Your objective | Please copy out the entries below exactly, beginning with the line that contains "that the well-typed" and ending with the line that contains "well-typed expression $\ve$ relative to a context", and include nothing outside that span.

Provided records |
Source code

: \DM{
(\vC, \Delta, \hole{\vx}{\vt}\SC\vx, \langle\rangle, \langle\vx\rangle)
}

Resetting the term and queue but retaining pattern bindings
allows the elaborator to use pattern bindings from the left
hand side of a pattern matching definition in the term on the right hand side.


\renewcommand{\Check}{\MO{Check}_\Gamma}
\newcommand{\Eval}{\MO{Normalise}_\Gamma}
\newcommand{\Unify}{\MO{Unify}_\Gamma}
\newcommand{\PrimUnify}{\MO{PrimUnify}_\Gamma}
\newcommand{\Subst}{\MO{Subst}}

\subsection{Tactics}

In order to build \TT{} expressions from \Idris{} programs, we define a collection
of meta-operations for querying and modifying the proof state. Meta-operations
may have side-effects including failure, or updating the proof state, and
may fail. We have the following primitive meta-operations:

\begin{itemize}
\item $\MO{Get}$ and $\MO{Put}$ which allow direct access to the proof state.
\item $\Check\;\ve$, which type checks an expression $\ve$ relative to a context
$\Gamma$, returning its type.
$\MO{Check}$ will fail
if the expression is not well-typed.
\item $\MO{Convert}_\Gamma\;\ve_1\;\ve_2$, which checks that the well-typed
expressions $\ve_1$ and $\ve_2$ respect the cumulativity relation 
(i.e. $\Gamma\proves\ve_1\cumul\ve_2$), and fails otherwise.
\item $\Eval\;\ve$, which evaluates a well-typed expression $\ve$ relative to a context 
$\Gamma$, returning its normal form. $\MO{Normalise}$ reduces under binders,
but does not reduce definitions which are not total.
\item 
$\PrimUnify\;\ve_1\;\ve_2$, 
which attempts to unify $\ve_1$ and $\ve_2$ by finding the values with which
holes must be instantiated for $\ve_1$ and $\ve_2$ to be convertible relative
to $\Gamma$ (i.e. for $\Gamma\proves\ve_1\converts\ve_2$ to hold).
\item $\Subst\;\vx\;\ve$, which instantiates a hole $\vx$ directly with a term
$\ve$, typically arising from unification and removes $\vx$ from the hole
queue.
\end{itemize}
...
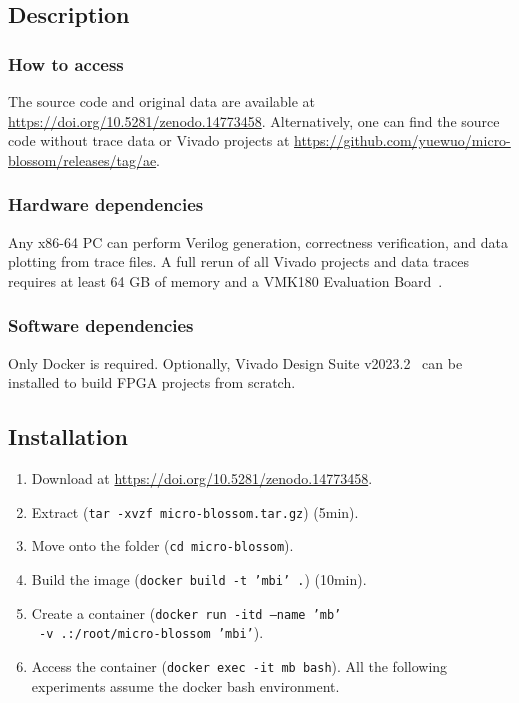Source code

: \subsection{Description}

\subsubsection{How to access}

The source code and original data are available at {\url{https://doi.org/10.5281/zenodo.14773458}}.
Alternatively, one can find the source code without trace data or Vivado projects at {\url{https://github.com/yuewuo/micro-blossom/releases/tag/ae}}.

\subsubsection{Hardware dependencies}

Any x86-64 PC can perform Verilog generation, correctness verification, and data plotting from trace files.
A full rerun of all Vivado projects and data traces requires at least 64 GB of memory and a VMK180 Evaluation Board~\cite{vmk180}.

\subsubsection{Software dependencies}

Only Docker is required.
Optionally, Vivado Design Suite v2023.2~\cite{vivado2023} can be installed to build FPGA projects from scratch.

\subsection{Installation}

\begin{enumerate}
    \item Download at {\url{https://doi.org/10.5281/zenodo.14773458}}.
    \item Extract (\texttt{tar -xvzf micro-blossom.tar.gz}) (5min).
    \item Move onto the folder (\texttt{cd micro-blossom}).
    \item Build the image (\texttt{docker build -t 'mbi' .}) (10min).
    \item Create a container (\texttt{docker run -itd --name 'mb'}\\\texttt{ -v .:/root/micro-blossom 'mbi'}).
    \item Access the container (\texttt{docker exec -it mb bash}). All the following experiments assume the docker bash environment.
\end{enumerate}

Exercise result |
\item $\MO{Convert}_\Gamma\;\ve_1\;\ve_2$, which checks that the well-typed
expressions $\ve_1$ and $\ve_2$ respect the cumulativity relation 
(i.e. $\Gamma\proves\ve_1\cumul\ve_2$), and fails otherwise.
\item $\Eval\;\ve$, which evaluates a well-typed expression $\ve$ relative to a context 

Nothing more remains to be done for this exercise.